Since pictures are not wanted, repeat only the text of the records, word for word.
───── AVAILABLE DATA ─────
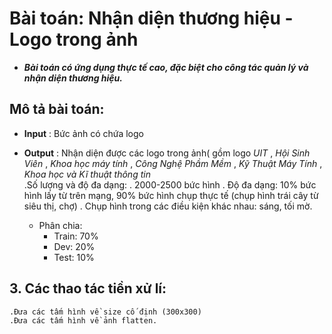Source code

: # Bài toán: Nhận diện thương hiệu - Logo trong ảnh
* ***Bài toán có ứng dụng thực tế cao, đặc biệt cho công tác quản lý và nhận diện thương hiệu.***
## Mô tả bài toán:
* **Input** : Bức ảnh có chứa logo
* **Output** : Nhận diện được các logo trong ảnh( gồm logo *UIT* , *Hội Sinh Viên* , *Khoa học máy tính* , *Công Nghệ Phầm Mềm* , *Kỹ Thuật Máy Tính* , *Khoa học và Kĩ thuật thông tin*  
	.Số lượng và độ đa dạng:
	. 2000-2500 bức hình
	. Độ đa dạng: 10% bức hình lấy từ trên mạng, 90% bức hình chụp thực tế (chụp hình trái cây từ siêu thị, chợ)
	. Chụp hình trong các điều kiện khác nhau: sáng, tối mờ.

	* Phân chia: 
		- Train: 70%
		- Dev: 20%
		- Test: 10%
## 3.	Các thao tác tiền xử lí:
	.Đưa các tấm hình về size cố định (300x300)
	.Đưa các tấm hình về ảnh flatten.


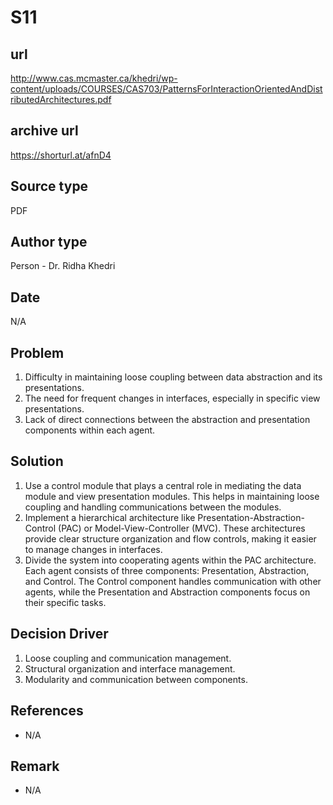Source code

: # S11

## url
http://www.cas.mcmaster.ca/khedri/wp-content/uploads/COURSES/CAS703/PatternsForInteractionOrientedAndDistributedArchitectures.pdf
## archive url
https://shorturl.at/afnD4

## Source type
PDF

## Author type
Person - Dr. Ridha Khedri

## Date
N/A

## Problem
1. Difficulty in maintaining loose coupling between data abstraction and its presentations.
2. The need for frequent changes in interfaces, especially in specific view presentations.
3. Lack of direct connections between the abstraction and presentation components within each agent.

## Solution 
1. Use a control module that plays a central role in mediating the data module and view presentation modules. This helps in maintaining loose coupling and handling communications between the modules.
2. Implement a hierarchical architecture like Presentation-Abstraction-Control (PAC) or Model-View-Controller (MVC). These architectures provide clear structure organization and flow controls, making it easier to manage changes in interfaces.
3.  Divide the system into cooperating agents within the PAC architecture. Each agent consists of three components: Presentation, Abstraction, and Control. The Control component handles communication with other agents, while the Presentation and Abstraction components focus on their specific tasks.

## Decision Driver
1. Loose coupling and communication management.
2. Structural organization and interface management.
3. Modularity and communication between components.

## References 
- N/A   

## Remark
- N/A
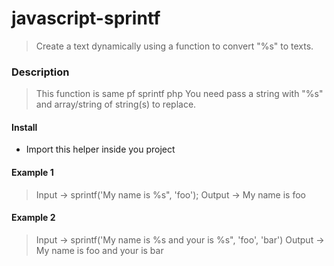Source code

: # javascript-sprintf
> Create a text dynamically using a function to convert "%s" to texts.

### Description
> This function is same pf sprintf php You need pass a string with "%s" and array/string of string(s) to replace.

#### Install
- Import this helper inside you project

#### Example 1
> Input -> sprintf('My name is %s", 'foo');
> Output -> My name is foo

#### Example 2
> Input -> sprintf('My name is %s and your is %s", 'foo', 'bar')
> Output -> My name is foo and your is bar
─────
THE COMPLETED TASK.
Source code

: # Bài toán: Nhận diện thương hiệu - Logo trong ảnh
* ***Bài toán có ứng dụng thực tế cao, đặc biệt cho công tác quản lý và nhận diện thương hiệu.***
## Mô tả bài toán:
* **Input** : Bức ảnh có chứa logo
* **Output** : Nhận diện được các logo trong ảnh( gồm logo *UIT* , *Hội Sinh Viên* , *Khoa học máy tính* , *Công Nghệ Phầm Mềm* , *Kỹ Thuật Máy Tính* , *Khoa học và Kĩ thuật thông tin*  
	.Số lượng và độ đa dạng:
	. 2000-2500 bức hình
	. Độ đa dạng: 10% bức hình lấy từ trên mạng, 90% bức hình chụp thực tế (chụp hình trái cây từ siêu thị, chợ)
	. Chụp hình trong các điều kiện khác nhau: sáng, tối mờ.

	* Phân chia: 
		- Train: 70%
		- Dev: 20%
		- Test: 10%
## 3.	Các thao tác tiền xử lí:
	.Đưa các tấm hình về size cố định (300x300)
	.Đưa các tấm hình về ảnh flatten.


Source code

: # S11

## url
http://www.cas.mcmaster.ca/khedri/wp-content/uploads/COURSES/CAS703/PatternsForInteractionOrientedAndDistributedArchitectures.pdf
## archive url
https://shorturl.at/afnD4

## Source type
PDF

## Author type
Person - Dr. Ridha Khedri

## Date
N/A

## Problem
1. Difficulty in maintaining loose coupling between data abstraction and its presentations.
2. The need for frequent changes in interfaces, especially in specific view presentations.
3. Lack of direct connections between the abstraction and presentation components within each agent.

## Solution 
1. Use a control module that plays a central role in mediating the data module and view presentation modules. This helps in maintaining loose coupling and handling communications between the modules.
2. Implement a hierarchical architecture like Presentation-Abstraction-Control (PAC) or Model-View-Controller (MVC). These architectures provide clear structure organization and flow controls, making it easier to manage changes in interfaces.
3.  Divide the system into cooperating agents within the PAC architecture. Each agent consists of three components: Presentation, Abstraction, and Control. The Control component handles communication with other agents, while the Presentation and Abstraction components focus on their specific tasks.

## Decision Driver
1. Loose coupling and communication management.
2. Structural organization and interface management.
3. Modularity and communication between components.

## References 
- N/A   

## Remark
- N/A
Source code

: # javascript-sprintf
> Create a text dynamically using a function to convert "%s" to texts.

### Description
> This function is same pf sprintf php You need pass a string with "%s" and array/string of string(s) to replace.

#### Install
- Import this helper inside you project

#### Example 1
> Input -> sprintf('My name is %s", 'foo');
> Output -> My name is foo

#### Example 2
> Input -> sprintf('My name is %s and your is %s", 'foo', 'bar')
> Output -> My name is foo and your is bar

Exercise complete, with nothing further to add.